On his return from Japan and China (more about this trip later), Lester was inducted into the University of Maryland's Alumni Hall of Fame, the most prestigious recognition the association bestows on its alumni. Every five years, 11 alumni “whose lifetime achievements reflect the excellence of the university" are selected for this honor. In April, Lester also received an alumni award from the University of Maryland's College of Agriculture and Natural Resources for his achievements.
Thursday, June 03, 2010
Having authored or co-authored over 50 books and having been published in over 40 languages, Lester Brown often has a long history of being published in a number of countries. Italy and Romania are among this prestigious list, and in mid May Lester traveled to both countries to launch Plan B 4.0.

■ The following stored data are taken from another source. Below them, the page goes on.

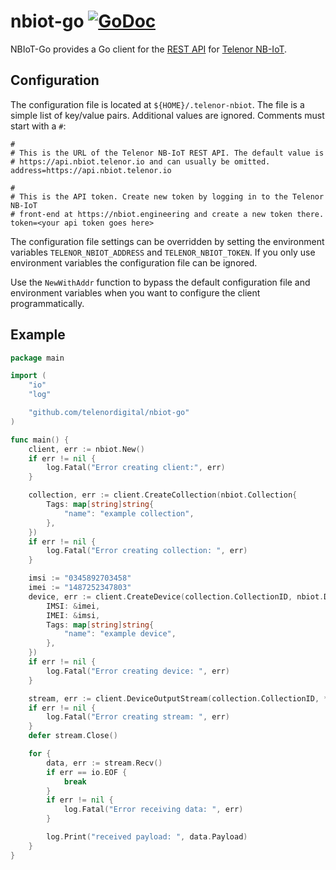 # nbiot-go [![GoDoc](https://godoc.org/github.com/telenordigital/nbiot-go?status.svg)](https://godoc.org/github.com/telenordigital/nbiot-go)

NBIoT-Go provides a Go client for the [REST API](https://api.nbiot.telenor.io) for
[Telenor NB-IoT](https://nbiot.engineering).

## Configuration

The configuration file is located at `${HOME}/.telenor-nbiot`. The file is a simple
list of key/value pairs. Additional values are ignored. Comments must start
with a `#`:

    #
    # This is the URL of the Telenor NB-IoT REST API. The default value is
    # https://api.nbiot.telenor.io and can usually be omitted.
    address=https://api.nbiot.telenor.io

    #
    # This is the API token. Create new token by logging in to the Telenor NB-IoT
    # front-end at https://nbiot.engineering and create a new token there.
    token=<your api token goes here>


The configuration file settings can be overridden by setting the environment
variables `TELENOR_NBIOT_ADDRESS` and `TELENOR_NBIOT_TOKEN`. If you only use environment variables
the configuration file can be ignored.

Use the `NewWithAddr` function to bypass the default configuration file and
environment variables when you want to configure the client programmatically.

## Example

```go
package main

import (
	"io"
	"log"

	"github.com/telenordigital/nbiot-go"
)

func main() {
	client, err := nbiot.New()
	if err != nil {
		log.Fatal("Error creating client:", err)
	}

	collection, err := client.CreateCollection(nbiot.Collection{
		Tags: map[string]string{
			"name": "example collection",
		},
	})
	if err != nil {
		log.Fatal("Error creating collection: ", err)
	}

	imsi := "0345892703458"
	imei := "1487252347803"
	device, err := client.CreateDevice(collection.CollectionID, nbiot.Device{
		IMSI: &imei,
		IMEI: &imsi,
		Tags: map[string]string{
			"name": "example device",
		},
	})
	if err != nil {
		log.Fatal("Error creating device: ", err)
	}

	stream, err := client.DeviceOutputStream(collection.CollectionID, *device.DeviceID)
	if err != nil {
		log.Fatal("Error creating stream: ", err)
	}
	defer stream.Close()

	for {
		data, err := stream.Recv()
		if err == io.EOF {
			break
		}
		if err != nil {
			log.Fatal("Error receiving data: ", err)
		}

		log.Print("received payload: ", data.Payload)
	}
}
```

In Italy, the cornerstone contact has been Gianfranco Bologna, Cultural and Scientific Director of WWF Italy and Secretary General of the Fondazione Aurelio Peccei, the Italian section of the Club of Rome. The relationship between Lester and Gianfranco goes back over 30 years. Shortly after they met, Gianfranco began his role in finding publishers for Lester’s books, particularly the State of the World reports, of which he is the curator of the Italian edition. An author in his own right of several books on nature and sustainable development, he also heads the various translation teams, ensuring a high quality translation. When Lester has been in Italy to launch the editions, Gianfranco has coordinated with the publishing house to set up excellent presentations and media coverage. Because of his standing in Italy, Gianfranco and Lester often speak at the same major conferences.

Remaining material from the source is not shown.